Ethereum se divise en deux

La majorité des parties prenantes sur Ethereum sont favorables au hard fork, et après des débats houleux et malgré que tout le monde ne soit pas d’accord sur ce changement, le 20 juillet 2016, au bloc 192 000, le hard fork s'exécute et Ethereum se divise en deux.

Hard Fork Blockchain
Source : blocknet.co

Ethereum (ETH) devient la “nouvelle chaîne" et de son côté la blockchain historique prend le nom d’Ethereum Classic (ETC). Ceux qui ont refusé d’accepter le
hard fork initié par Vitalik Buterin ont soutenu la chaîne originelle. Pour eux, quoi qu’il arrive, la blockchain doit rester immuable et incensurable et Buterin n’a pas respecté ces principes fondamentaux. 

Si les jetons ont été restitués sur la nouvelle blockchain (ETH) aux investisseurs, le hacker détenait toujours les jetons sur la chaîne originelle Ethereum Classic (ETC). Il est évident que ce hack via la DAO a fait beaucoup de bruit à l’époque malgré une communauté beaucoup plus petite qu’aujourd’hui et je n’ose imaginer les conséquences qu’aurait un tel événement à l’heure actuelle après une adoption bien plus massive. Si nous prenons du recul, Vitalik Buterin et ses équipes ont très certainement pris la bonne décision pour assurer la survie de la blockchain et l’amener à ce qu’elle est aujourd’hui : la plateforme de référence pour la construction de Dapps (applications décentralisées) basées sur des smart contracts. De son côté ETC n’a pas eu le même succès.

ETH vs ETC 

Ethereum Classic (ETC) se positionne 34ème du marché en termes de capitalisation en pesant plus de 3,5 milliards de dollars tout de même. Le jeton ETC affiche une performance de plus de 460% depuis le premier janvier 2021. 

ETC/USD
Source : Zonebourse

Ethereum
de son côté se positionne seconde du marché, derrière le bitcoin, avec une capitalisation gravitant autour des 330 milliards de dollars. Le jeton ETH affiche une performance de plus de 260% depuis le premier janvier 2021. 

ETH/USD
Source : Zonebourse

Si ETC surperforme ETH depuis 1 an, ce n’est pas le cas depuis la scission de juillet 2016 :

Tableau comparatif des cryptos ETC et ETH

Même si nous sommes sur des variations stratosphériques pour les deux cryptomonnaies, ETH affiche une performance six fois plus élevée que ETC en l’espace de six ans. 

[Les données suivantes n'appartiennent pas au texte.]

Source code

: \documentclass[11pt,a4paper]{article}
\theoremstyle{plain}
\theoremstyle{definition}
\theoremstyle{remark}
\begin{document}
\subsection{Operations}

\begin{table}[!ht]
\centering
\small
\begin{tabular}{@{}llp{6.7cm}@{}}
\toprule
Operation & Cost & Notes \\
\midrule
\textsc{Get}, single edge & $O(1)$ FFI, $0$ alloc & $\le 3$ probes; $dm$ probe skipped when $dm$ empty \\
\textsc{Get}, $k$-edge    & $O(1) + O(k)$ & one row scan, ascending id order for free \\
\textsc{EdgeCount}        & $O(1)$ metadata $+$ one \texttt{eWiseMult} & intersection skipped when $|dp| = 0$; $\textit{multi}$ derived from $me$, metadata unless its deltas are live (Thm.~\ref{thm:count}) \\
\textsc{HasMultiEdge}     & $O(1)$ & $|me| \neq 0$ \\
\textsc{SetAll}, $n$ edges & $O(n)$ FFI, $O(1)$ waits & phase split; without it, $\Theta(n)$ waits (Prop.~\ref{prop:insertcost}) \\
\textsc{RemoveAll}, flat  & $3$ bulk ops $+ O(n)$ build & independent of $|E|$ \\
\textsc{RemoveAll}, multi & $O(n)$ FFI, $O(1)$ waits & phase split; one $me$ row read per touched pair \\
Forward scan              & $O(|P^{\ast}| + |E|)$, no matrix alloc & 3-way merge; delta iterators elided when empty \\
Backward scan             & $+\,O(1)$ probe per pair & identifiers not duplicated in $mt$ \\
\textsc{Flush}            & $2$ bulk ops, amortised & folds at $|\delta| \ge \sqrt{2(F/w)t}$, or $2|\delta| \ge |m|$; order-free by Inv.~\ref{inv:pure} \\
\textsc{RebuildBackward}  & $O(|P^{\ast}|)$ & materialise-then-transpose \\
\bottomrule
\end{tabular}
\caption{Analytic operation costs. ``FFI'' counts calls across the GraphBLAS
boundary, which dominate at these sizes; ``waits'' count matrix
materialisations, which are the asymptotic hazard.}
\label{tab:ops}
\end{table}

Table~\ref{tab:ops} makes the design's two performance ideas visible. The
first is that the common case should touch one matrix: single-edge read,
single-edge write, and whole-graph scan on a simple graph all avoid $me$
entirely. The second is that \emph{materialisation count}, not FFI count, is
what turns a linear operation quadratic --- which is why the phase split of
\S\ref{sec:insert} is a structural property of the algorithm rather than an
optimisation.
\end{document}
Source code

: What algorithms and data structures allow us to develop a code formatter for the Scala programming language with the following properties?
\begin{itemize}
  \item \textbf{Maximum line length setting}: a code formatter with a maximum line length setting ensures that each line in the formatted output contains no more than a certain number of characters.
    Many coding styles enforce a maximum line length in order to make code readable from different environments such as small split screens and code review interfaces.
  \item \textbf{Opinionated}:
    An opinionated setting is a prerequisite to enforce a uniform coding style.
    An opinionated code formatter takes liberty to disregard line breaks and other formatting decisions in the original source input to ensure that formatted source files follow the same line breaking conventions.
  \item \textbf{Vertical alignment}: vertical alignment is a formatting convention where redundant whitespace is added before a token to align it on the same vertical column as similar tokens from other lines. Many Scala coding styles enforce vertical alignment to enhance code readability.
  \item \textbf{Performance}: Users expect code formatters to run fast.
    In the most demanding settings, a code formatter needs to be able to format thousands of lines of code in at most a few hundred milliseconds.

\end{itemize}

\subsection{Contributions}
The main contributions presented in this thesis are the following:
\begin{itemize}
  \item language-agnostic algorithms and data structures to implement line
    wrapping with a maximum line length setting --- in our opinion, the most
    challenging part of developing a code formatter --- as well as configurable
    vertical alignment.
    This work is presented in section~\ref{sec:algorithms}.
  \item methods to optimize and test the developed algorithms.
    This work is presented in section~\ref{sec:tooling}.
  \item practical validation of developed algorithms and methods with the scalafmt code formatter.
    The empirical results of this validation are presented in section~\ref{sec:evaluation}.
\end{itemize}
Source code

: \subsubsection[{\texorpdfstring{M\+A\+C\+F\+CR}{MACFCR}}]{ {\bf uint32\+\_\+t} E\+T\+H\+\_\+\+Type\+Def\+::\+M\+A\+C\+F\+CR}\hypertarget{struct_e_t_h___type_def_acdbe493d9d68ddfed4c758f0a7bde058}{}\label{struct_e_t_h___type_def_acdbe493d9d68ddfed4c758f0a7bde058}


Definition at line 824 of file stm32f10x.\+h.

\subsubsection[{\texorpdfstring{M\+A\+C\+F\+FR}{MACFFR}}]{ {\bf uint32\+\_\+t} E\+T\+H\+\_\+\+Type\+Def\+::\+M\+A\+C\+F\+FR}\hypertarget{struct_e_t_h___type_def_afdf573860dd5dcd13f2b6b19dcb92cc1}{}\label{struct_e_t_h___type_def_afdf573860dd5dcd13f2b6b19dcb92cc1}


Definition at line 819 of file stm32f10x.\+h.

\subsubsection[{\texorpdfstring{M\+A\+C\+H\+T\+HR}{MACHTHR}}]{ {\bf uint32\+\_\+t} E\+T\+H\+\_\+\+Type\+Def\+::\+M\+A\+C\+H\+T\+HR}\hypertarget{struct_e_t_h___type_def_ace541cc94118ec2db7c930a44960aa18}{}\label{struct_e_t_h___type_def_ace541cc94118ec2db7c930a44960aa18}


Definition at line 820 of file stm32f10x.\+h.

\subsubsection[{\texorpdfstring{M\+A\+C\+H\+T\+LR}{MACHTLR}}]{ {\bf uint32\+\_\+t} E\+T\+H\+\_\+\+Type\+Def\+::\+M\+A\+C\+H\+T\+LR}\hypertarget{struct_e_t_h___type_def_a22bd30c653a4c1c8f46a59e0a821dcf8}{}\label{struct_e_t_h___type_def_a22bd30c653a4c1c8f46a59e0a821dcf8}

Aujourd’hui Vitalik Buterin dirige d’une main de fer Ethereum et la plateforme est considérée aujourd’hui par un grand nombre de professionnels et de particuliers comme une des plateformes blockchain les plus prometteuses de ces prochaines années. Mais désormais, nous gardons en tête que les événements que nous avons mentionnés dans cet article sont envisageables dans l’avenir à l’échelle d'une blockchain.